Sunday, December 15, 2013

Pitot test and calibration

This is the first part of a mini-series. The aim is to provide an introduction to the pitot test topic and to present a DIY oriented free calibration rig.

If a basic air data system is used then calibration and test of pitot tube is a routine operation, nevertheless is a compulsory procedure if a third party pitot is used.

Also for small RC/FPV/UAS test and calibration is fundamental, in this post we will examine general preliminary requirements for test equipment.


Figure P26.1 Pitot test equipment fitted on a plane, http://www.dfwinstruments.com

During test pitot static and total pressure ports are pneumatically connected to a test instrument and then a sequence of pressures are applied, at the same time the pitot speed readings are recorded.

Video P26.1 Video shot of static and airspeed test with an analog portable device 2:30

The IAS speed is defined 

Equation 26.1
$$IAS=\sqrt{\frac{2q_c}{\rho_{base}}}$$
with \(\rho_{base}=1,225 kg/m^3\) hence it is indipendent of current air density

After a period of time from initial calibration it is necessary to ensure that our sensor is reading the correct pressure value over the full operative range.
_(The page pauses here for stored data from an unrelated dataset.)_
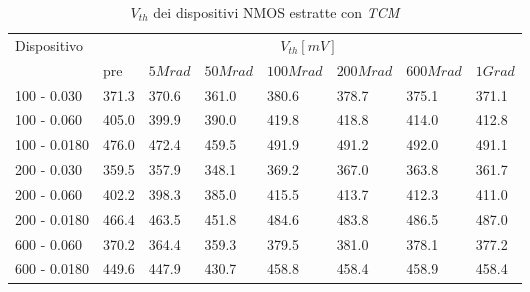 \documentclass[
	a4paper,
	cleardoublepage=empty,
	headings=twolinechapter,
	numbers=autoenddot,
]{scrbook}
\begin{document}
\begin{table}[H]
  \renewcommand{\arraystretch}{1.3}
  \begin{tabular}{m{2.1cm} m{0.8cm} m{1.1cm} m{1.3cm} m{1.5cm} m{1.5cm} m{1.5cm} m{1cm}}
    \toprule
    \multirow{2}{*}{Dispositivo} & \multicolumn{7}{c}{$V_{th} [mV] $}                                                                    \\
    \cmidrule{2-8}
                                 & pre                                & $5Mrad$ & $50Mrad$ & $100Mrad$ & $200Mrad$ & $600Mrad$ & $1Grad$ \\
    \midrule
    100 - 0.030                     & 371.3                              & 370.6   & 361.0    & 380.6     & 378.7     & 375.1     & 371.1        \\
    \hline
    100 - 0.060                     & 405.0                              & 399.9   & 390.0    & 419.8     & 418.8     & 414.0     & 412.8        \\
    \hline
    100 - 0.0180                    & 476.0                              & 472.4   & 459.5    & 491.9     & 491.2     & 492.0     & 491.1        \\
    \hline
    200 - 0.030                     & 359.5                              & 357.9   & 348.1    & 369.2     & 367.0     & 363.8     & 361.7        \\
    \hline
    200 - 0.060                     & 402.2                              & 398.3   & 385.0    & 415.5     & 413.7     & 412.3     &  411.0       \\
    \hline
    200 - 0.0180                    & 466.4                              & 463.5   & 451.8    & 484.6     & 483.8     & 486.5     & 487.0        \\
    \hline
    600 - 0.060                     & 370.2                              & 364.4   & 359.3    & 379.5     & 381.0     & 378.1     & 377.2        \\
    \hline
    600 - 0.0180                    & 449.6                              & 447.9   & 430.7    & 458.8     & 458.4     & 458.9     & 458.4        \\
    \bottomrule
  \end{tabular}
  \caption{$V_{th}$ dei dispositivi NMOS estratte con \emph{TCM}}
  \label{tab:VthTCMN}
\end{table}
\end{document}
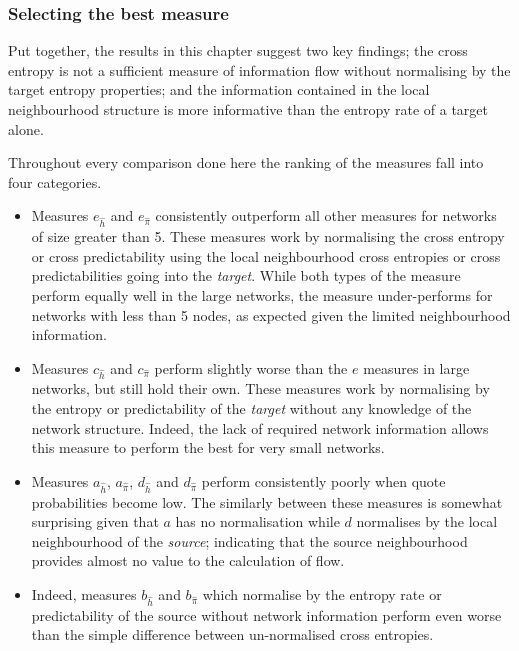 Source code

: \subsubsection{Selecting the best measure}
Put together, the results in this chapter suggest two key findings; the cross entropy is not a sufficient measure of information flow without normalising by the target entropy properties; and the information contained in the local neighbourhood structure is more informative than the entropy rate of a target alone.

Throughout every comparison done here the ranking of the measures fall into four categories.
\begin{itemize}
\item Measures $e_{\hat{h}}$ and $e_{\hat{\pi}}$ consistently outperform all other measures for networks of size greater than 5. These measures work by normalising the cross entropy or cross predictability using the local neighbourhood cross entropies or cross predictabilities going into the \emph{target}. While both types of the measure perform equally well in the large networks, the measure under-performs for networks with less than 5 nodes, as expected given the limited neighbourhood information.

\item Measures $c_{\hat{h}}$ and $c_{\hat{\pi}}$ perform slightly worse than the $e$ measures in large networks, but still hold their own. These measures work by normalising by the entropy or predictability of the \emph{target} without any knowledge of the network structure. Indeed, the lack of required network information allows this measure to perform the best for very small networks.

\item Measures $a_{\hat{h}}$,  $a_{\hat{\pi}}$, $d_{\hat{h}}$ and $d_{\hat{\pi}}$ perform consistently poorly when quote probabilities become low. The similarly between these measures is somewhat surprising given that $a$ has no normalisation while $d$ normalises by the local neighbourhood of the \emph{source}; indicating that the source neighbourhood provides almost no value to the calculation of flow.

\item Indeed, measures $b_{\hat{h}}$ and $b_{\hat{\pi}}$ which normalise by the entropy rate or predictability of the source without network information perform even worse than the simple difference between un-normalised cross entropies. 
\end{itemize}


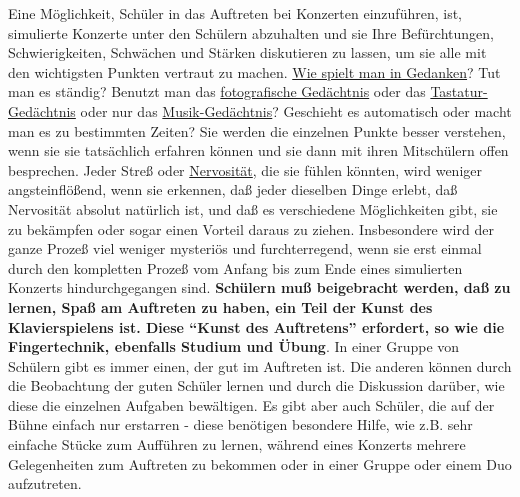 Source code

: Eine Möglichkeit, Schüler in das Auftreten bei Konzerten einzuführen, ist, simulierte Konzerte unter den Schülern abzuhalten und sie Ihre Befürchtungen, Schwierigkeiten, Schwächen und Stärken diskutieren zu lassen, um sie alle mit den wichtigsten Punkten vertraut zu machen.
\hyperlink{c1ii12mental}{Wie spielt man in Gedanken}?
Tut man es ständig?
Benutzt man das \hyperlink{c1iii6foto}{fotografische Gedächtnis} oder das \hyperlink{c1iii6tastatur}{Tastatur-Gedächtnis} oder nur das \hyperlink{c1iii6musik}{Musik-Gedächtnis}?
Geschieht es automatisch oder macht man es zu bestimmten Zeiten?
Sie werden die einzelnen Punkte besser verstehen, wenn sie sie tatsächlich erfahren können und sie dann mit ihren Mitschülern offen besprechen.
Jeder Streß oder \hyperlink{c1iii15}{Nervosität}, die sie fühlen könnten, wird weniger angsteinflößend, wenn sie erkennen, daß jeder dieselben Dinge erlebt, daß Nervosität absolut natürlich ist, und daß es verschiedene Möglichkeiten gibt, sie zu bekämpfen oder sogar einen Vorteil daraus zu ziehen.
Insbesondere wird der ganze Prozeß viel weniger mysteriös und furchterregend, wenn sie erst einmal durch den kompletten Prozeß vom Anfang bis zum Ende eines simulierten Konzerts hindurchgegangen sind.
\textbf{Schülern muß beigebracht werden, daß zu lernen, Spaß am Auftreten zu haben, ein Teil der Kunst des Klavierspielens ist.
Diese \enquote{Kunst des Auftretens} erfordert, so wie die Fingertechnik, ebenfalls Studium und Übung}.
In einer Gruppe von Schülern gibt es immer einen, der gut im Auftreten ist.
Die anderen können durch die Beobachtung der guten Schüler lernen und durch die Diskussion darüber, wie diese die einzelnen Aufgaben bewältigen.
Es gibt aber auch Schüler, die auf der Bühne einfach nur erstarren - diese benötigen besondere Hilfe, wie z.B. sehr einfache Stücke zum Aufführen zu lernen, während eines Konzerts mehrere Gelegenheiten zum Auftreten zu bekommen oder in einer Gruppe oder einem Duo aufzutreten.

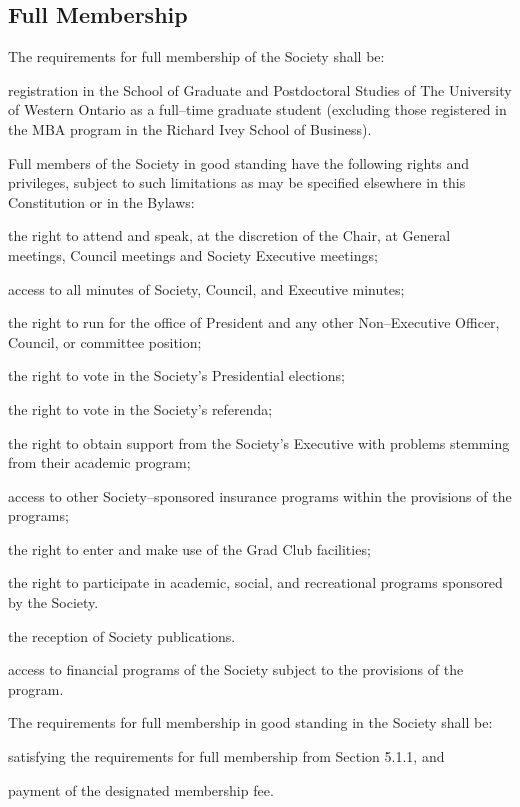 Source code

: \subsection{Full Membership}
	\begin{longenum}[label*=\thesubsection.\arabic*., align=left]
 \item The requirements for full membership of the Society shall be: 
     	\begin{longenum}[label*=\arabic*., align=left]
    	\item registration in the School of Graduate and Postdoctoral Studies of The University of Western Ontario as a full--time graduate student (excluding those registered in the MBA program in the Richard Ivey School of Business).
   	\end{longenum}
 \item  Full members of the Society in good standing have the following rights and privileges, subject to such limitations as may be specified elsewhere in this Constitution or in the Bylaws:
\begin{longenum}[label*=\arabic*., align=left]
  \item the right to attend and speak, at the discretion of the Chair, at General meetings, Council meetings and Society Executive meetings;
  \item access to all minutes of Society, Council, and Executive minutes;
  \item the right to run for the office of President and any other Non--Executive Officer, Council, or committee position;
  \item the right to vote in the Society's Presidential elections;
  \item the right to vote in the Society's referenda; 
  \item the right to obtain support from the Society's Executive with problems stemming from their academic program; 
  \item access to other Society--sponsored insurance programs within the provisions of the programs; 
  \item the right to enter and make use of the Grad Club facilities;
  \item the right to participate in academic, social, and recreational programs sponsored by the Society. 
  \item the reception of Society publications.
   \item access to financial programs of the Society subject to the provisions of the program.
	\end{longenum}
  \item The requirements for full membership in good standing in the Society shall be: 
  	\begin{longenum}[label*=\arabic*., align=left]
  	\item satisfying the requirements for full membership from Section 5.1.1, and 
    \item payment of the designated membership fee.  
  	\end{longenum}
 
\end{longenum}


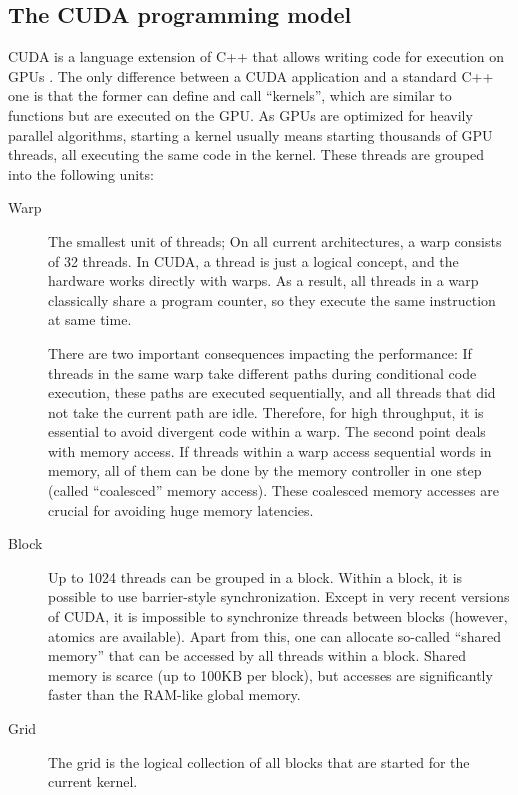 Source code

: \documentclass{scrartcl}
\begin{document}
    \subsection{The CUDA programming model}

    CUDA is a language extension of C++ that allows writing code for execution on GPUs \cite{cuda}. The only difference between a CUDA application and a standard C++ one is that the former can define and call ``kernels'', which are similar to functions but are executed on the GPU. As GPUs are optimized for heavily parallel algorithms, starting a kernel usually means starting thousands of GPU threads, all executing the same code in the kernel. These threads are grouped into the following units:

    \begin{description}
        \item[Warp] The smallest unit of threads; On all current architectures, a warp consists of 32 threads. In CUDA, a thread is just a logical concept, and the hardware works directly with warps. As a result, all threads in a warp classically share a program counter, so they execute the same instruction at same time. 
        
        There are two important consequences impacting the performance: If threads in the same warp take different paths during conditional code execution, these paths are executed sequentially, and all threads that did not take the current path are idle. Therefore, for high throughput, it is essential to avoid divergent code within a warp.
        The second point deals with memory access. If threads within a warp access sequential words in memory, all of them can be done by the memory controller in one step (called ``coalesced'' memory access). These coalesced memory accesses are crucial for avoiding huge memory latencies.
        
        \item[Block] Up to 1024 threads can be grouped in a block. Within a block, it is possible to use barrier-style synchronization. Except in very recent versions of CUDA, it is impossible to synchronize threads between blocks (however, atomics are available). Apart from this, one can allocate so-called ``shared memory'' that can be accessed by all threads within a block. 
        Shared memory is scarce (up to 100KB per block), but accesses are significantly faster than the RAM-like global memory.
    
        \item[Grid] The grid is the logical collection of all blocks that are started for the current kernel.
    \end{description}
\end{document}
Is to be noted that to test the pitot under true operating condition is necessary to mimic the static pressure and air temperature variations with altitude. To minimize test equipment cost and complexity, in a DIY vision, only the really basic tests will be considered.

To focus on the topic we examine a pitot test that uses a differential sensor with a pressure \(q_c\) range of 12,5 mBar or 1250 Pa.
Table P26.1 Ideal, no uncertainty, input-output characteristic of a Pitot

If the sensor input range is divided into five parts we obtain the following input-output correspondence. To personalize that table you can use the provided “experimental.ods” spreadsheet.

To increase test accuracy we record \(n\) multiple samples of input differential pressure and pitot IAS . Mean of pressure measurement and IAS measurements will be reported on a table and used during the acceptance test.
After a complete test run we get a table similar to the following.


Table P26.2 Example measurements results and IAS calculated values

The uncertainty calculation must be carried out and recorded, details will be shown in a dedicated post.
The proposed test allow to evaluate, at the same time, the correct functionality of the software and of the hardware

An important part of testing is to dispose of a stable platform that allows us to work in a comfortable way.

At this stage is possible to define some requirements for the hardware that will be used during tests.

Calibration rig general requirements :
-DIY technology and cost compatible
-Portable
-Variable calibration range
-Pitot and altimeter test capable
-Usable on the field and in laboratory
-Reduced maintenance
Based on precedent test and calibration experience the followings technical requirements have been individuated.

- Manual operated, to reduce overall cost.
- Static pressure range 130 000 Pa to 90 000 Pa.
-Differential pressure range 5000 Pa
-Pneumatic connections should avoid condensate to reach reference manometer/s
-The rig should allow the operator to :
    Connect static with total port
    Insulate pressure ports
    Drain condensate
- Reference manometer/manometers requirements are linked to pitot ranges and required accuracy, more detailed description in a successive post

Refer to the following scheme to visualize a preliminary layout.
Figure P26.2 Calibration rig layout scheme

Figure P26.3 Picture of piston prototype 

All the coments are welcome, prototype is under building an testing.